**Your instructions:** Should a line in the entries below contain "RobFeas", return that line.

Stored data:
---

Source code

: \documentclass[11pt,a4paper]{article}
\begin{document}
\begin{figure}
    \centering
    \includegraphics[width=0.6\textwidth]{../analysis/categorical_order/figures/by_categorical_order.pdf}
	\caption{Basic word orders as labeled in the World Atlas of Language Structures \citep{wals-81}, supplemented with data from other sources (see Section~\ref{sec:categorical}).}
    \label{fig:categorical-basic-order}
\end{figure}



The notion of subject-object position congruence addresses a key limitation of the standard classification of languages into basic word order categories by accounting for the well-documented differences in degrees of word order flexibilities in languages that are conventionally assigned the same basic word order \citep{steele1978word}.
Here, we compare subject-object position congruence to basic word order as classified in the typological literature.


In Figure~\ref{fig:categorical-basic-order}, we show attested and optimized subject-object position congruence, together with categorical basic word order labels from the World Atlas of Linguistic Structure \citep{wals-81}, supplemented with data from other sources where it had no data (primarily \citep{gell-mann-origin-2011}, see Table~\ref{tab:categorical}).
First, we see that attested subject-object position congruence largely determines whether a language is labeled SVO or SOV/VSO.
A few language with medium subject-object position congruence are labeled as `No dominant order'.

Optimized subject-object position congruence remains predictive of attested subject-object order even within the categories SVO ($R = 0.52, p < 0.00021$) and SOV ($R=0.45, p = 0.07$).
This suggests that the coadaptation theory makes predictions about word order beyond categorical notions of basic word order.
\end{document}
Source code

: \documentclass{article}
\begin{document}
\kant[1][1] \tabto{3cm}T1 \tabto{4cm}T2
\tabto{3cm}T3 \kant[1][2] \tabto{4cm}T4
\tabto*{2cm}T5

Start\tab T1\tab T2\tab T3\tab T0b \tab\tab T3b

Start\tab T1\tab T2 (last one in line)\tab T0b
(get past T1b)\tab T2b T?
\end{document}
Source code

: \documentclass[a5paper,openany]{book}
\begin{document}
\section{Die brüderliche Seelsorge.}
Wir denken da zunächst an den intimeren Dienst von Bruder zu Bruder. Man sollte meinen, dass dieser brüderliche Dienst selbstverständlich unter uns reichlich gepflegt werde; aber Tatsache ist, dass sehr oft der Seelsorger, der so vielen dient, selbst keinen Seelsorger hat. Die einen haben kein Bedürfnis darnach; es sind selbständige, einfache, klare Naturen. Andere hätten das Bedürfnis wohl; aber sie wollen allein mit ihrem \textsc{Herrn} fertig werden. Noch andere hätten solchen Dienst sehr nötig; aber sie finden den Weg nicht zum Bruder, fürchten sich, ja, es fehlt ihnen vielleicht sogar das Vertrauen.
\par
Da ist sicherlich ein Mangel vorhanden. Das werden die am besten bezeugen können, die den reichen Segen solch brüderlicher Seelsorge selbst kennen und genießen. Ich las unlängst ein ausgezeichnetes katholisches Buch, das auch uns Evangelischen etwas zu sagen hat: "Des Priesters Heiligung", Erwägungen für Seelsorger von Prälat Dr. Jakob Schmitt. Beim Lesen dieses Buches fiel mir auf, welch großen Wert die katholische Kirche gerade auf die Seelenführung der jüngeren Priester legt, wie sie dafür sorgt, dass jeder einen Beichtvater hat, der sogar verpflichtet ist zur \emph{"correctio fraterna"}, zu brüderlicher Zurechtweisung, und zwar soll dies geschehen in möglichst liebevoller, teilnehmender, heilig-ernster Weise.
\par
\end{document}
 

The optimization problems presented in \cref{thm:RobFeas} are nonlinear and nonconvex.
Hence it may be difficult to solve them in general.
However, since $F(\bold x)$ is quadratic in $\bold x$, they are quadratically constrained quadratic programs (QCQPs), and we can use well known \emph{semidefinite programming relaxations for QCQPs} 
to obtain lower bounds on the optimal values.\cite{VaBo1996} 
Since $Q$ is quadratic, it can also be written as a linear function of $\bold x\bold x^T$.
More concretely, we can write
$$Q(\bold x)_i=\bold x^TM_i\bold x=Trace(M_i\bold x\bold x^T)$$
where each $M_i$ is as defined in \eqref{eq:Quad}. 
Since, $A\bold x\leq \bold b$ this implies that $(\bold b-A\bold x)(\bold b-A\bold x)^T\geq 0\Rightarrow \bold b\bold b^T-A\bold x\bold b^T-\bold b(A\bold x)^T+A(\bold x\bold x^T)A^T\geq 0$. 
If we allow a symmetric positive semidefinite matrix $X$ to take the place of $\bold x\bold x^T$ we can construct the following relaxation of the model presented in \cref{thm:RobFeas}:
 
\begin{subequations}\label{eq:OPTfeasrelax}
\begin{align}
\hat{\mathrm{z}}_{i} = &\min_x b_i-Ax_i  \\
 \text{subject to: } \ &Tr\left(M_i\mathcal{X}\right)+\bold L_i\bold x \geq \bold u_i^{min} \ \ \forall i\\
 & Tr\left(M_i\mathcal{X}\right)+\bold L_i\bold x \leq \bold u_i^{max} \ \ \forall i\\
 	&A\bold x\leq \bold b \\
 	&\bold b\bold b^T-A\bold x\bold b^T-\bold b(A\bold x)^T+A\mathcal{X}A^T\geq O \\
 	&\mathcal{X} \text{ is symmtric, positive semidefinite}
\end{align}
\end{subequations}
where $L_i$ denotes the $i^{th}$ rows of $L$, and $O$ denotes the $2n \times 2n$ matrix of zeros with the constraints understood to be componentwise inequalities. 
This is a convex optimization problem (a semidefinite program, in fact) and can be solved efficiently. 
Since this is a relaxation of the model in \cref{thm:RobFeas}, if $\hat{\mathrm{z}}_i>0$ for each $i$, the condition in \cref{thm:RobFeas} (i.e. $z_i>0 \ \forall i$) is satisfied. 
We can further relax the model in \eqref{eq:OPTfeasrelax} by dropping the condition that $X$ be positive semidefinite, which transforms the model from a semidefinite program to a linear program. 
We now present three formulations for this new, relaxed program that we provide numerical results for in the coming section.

---

**Answer box:**
The optimization problems presented in \cref{thm:RobFeas} are nonlinear and nonconvex.
If we allow a symmetric positive semidefinite matrix $X$ to take the place of $\bold x\bold x^T$ we can construct the following relaxation of the model presented in \cref{thm:RobFeas}:
Since this is a relaxation of the model in \cref{thm:RobFeas}, if $\hat{\mathrm{z}}_i>0$ for each $i$, the condition in \cref{thm:RobFeas} (i.e. $z_i>0 \ \forall i$) is satisfied. 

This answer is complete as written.